Input data.
---------------

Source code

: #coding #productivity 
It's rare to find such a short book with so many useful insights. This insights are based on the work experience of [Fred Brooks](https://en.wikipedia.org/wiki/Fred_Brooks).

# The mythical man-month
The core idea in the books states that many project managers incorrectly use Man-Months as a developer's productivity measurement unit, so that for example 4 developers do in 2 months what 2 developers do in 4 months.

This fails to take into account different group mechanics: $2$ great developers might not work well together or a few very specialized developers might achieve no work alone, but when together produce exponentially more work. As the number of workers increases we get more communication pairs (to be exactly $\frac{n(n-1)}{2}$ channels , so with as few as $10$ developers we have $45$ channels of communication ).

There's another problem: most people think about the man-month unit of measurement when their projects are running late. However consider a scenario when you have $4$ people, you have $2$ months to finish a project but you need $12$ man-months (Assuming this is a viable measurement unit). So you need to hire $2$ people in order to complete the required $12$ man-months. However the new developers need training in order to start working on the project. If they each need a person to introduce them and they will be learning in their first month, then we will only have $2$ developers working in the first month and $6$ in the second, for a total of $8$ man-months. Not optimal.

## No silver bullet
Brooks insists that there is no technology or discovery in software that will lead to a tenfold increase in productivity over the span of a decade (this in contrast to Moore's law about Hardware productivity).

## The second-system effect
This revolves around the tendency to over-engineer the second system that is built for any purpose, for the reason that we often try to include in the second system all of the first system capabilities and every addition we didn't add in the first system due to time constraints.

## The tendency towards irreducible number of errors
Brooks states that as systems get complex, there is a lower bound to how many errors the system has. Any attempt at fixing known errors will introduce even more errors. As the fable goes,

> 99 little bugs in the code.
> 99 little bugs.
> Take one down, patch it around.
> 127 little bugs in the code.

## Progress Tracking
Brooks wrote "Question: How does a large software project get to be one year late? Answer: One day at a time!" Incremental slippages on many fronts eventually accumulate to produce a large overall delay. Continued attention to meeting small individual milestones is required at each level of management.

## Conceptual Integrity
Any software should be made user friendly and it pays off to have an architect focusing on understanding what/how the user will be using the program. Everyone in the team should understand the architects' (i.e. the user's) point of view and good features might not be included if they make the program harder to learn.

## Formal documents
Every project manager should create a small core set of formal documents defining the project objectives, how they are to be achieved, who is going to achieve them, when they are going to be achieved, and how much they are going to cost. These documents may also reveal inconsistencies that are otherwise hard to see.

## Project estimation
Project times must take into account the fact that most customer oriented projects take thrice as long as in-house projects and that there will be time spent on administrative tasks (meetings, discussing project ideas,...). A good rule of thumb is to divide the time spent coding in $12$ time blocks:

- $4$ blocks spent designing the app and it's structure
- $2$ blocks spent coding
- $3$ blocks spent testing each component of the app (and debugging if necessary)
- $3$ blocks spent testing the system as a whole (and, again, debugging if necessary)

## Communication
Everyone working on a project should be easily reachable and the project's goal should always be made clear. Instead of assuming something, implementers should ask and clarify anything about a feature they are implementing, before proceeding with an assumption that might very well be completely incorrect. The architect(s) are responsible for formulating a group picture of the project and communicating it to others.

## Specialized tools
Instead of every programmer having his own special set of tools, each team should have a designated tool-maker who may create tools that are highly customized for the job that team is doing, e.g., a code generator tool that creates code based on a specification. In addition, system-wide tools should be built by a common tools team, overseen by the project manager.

---------------

How to complete this task.
Please reproduce exactly the lines in the listing above from the one containing "## Communication" through the one containing "Everyone working on", both included, and nothing more.

Result of the exercise.
## Communication
Everyone working on a project should be easily reachable and the project's goal should always be made clear. Instead of assuming something, implementers should ask and clarify anything about a feature they are implementing, before proceeding with an assumption that might very well be completely incorrect. The architect(s) are responsible for formulating a group picture of the project and communicating it to others.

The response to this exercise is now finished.